Records for this exercise -

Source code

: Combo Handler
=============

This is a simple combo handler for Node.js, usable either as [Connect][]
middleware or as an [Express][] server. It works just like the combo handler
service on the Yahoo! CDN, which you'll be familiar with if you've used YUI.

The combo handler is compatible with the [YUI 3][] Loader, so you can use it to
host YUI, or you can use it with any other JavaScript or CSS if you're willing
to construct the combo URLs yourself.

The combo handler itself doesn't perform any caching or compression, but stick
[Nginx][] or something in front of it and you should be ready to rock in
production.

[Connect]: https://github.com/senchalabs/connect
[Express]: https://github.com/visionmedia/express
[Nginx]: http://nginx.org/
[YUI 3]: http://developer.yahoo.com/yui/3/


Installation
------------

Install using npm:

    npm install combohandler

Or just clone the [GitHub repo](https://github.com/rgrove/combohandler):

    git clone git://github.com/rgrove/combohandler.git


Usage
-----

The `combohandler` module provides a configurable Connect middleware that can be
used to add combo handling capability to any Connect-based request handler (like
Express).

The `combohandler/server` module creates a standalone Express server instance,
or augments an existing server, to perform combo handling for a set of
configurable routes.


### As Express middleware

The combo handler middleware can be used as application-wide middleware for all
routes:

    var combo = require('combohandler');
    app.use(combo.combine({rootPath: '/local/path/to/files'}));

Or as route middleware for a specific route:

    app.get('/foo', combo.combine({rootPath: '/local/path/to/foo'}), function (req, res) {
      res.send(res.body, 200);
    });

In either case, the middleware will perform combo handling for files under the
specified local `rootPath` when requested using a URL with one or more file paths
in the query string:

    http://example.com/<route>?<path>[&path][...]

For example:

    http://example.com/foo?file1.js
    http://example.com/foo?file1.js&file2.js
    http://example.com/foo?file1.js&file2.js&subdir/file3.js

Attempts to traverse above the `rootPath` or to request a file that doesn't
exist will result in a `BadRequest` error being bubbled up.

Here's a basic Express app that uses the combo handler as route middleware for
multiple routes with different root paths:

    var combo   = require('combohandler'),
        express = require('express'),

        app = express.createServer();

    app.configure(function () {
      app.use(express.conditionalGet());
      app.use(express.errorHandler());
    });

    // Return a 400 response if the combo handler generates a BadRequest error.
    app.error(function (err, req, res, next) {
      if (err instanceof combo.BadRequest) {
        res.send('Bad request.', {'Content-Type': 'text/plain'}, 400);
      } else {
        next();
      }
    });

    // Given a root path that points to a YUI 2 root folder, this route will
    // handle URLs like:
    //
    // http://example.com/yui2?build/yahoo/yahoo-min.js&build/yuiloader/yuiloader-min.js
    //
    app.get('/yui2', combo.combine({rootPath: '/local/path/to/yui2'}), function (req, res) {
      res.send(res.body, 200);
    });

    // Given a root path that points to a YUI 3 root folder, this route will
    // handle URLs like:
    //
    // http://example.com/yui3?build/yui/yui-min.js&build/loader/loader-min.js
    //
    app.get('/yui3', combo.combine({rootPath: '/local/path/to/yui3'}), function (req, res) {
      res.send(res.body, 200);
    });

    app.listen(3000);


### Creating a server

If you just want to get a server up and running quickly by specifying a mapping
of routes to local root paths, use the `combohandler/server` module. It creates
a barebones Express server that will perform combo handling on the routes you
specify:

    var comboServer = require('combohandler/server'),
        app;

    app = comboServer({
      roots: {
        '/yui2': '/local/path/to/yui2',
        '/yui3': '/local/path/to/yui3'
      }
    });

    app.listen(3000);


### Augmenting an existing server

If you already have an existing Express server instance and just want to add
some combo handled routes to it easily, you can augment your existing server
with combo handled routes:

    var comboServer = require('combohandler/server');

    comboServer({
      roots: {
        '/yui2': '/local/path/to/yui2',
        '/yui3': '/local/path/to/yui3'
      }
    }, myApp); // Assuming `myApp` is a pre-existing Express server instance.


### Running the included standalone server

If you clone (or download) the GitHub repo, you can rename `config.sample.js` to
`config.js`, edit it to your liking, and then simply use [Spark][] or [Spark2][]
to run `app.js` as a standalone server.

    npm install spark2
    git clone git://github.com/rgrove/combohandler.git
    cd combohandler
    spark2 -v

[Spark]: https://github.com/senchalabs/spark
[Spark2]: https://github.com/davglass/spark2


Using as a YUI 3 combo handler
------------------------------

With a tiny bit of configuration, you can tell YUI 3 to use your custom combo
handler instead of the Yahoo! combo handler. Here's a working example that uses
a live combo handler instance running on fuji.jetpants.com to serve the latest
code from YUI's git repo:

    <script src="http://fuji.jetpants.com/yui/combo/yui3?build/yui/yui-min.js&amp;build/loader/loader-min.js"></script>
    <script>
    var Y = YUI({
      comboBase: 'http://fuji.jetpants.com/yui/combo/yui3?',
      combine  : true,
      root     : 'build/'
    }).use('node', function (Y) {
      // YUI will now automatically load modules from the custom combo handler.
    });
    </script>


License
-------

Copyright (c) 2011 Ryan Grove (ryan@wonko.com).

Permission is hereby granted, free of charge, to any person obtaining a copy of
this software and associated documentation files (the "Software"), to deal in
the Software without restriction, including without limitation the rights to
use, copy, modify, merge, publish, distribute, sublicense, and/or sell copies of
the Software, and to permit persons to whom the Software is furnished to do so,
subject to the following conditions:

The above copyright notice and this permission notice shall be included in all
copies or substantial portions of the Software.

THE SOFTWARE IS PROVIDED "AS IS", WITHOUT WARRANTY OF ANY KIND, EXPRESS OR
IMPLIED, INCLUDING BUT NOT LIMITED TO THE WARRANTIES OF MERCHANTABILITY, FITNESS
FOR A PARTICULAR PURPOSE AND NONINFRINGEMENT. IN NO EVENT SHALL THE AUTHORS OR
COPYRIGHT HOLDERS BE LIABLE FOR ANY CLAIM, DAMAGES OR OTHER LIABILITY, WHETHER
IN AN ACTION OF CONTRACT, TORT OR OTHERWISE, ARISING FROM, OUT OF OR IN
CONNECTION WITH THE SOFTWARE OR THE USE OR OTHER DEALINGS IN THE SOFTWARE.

Task prompt - The range runs from the line with "[Express]: https://github.com/visionmedia/express" up to and including the line with "module creates a" in the listing above; please write out exactly those lines and nothing more.

Output for this task -
[Express]: https://github.com/visionmedia/express
[Nginx]: http://nginx.org/
[YUI 3]: http://developer.yahoo.com/yui/3/


Installation
------------

Install using npm:

    npm install combohandler

Or just clone the [GitHub repo](https://github.com/rgrove/combohandler):

    git clone git://github.com/rgrove/combohandler.git


Usage
-----

The `combohandler` module provides a configurable Connect middleware that can be
used to add combo handling capability to any Connect-based request handler (like
Express).

The `combohandler/server` module creates a standalone Express server instance,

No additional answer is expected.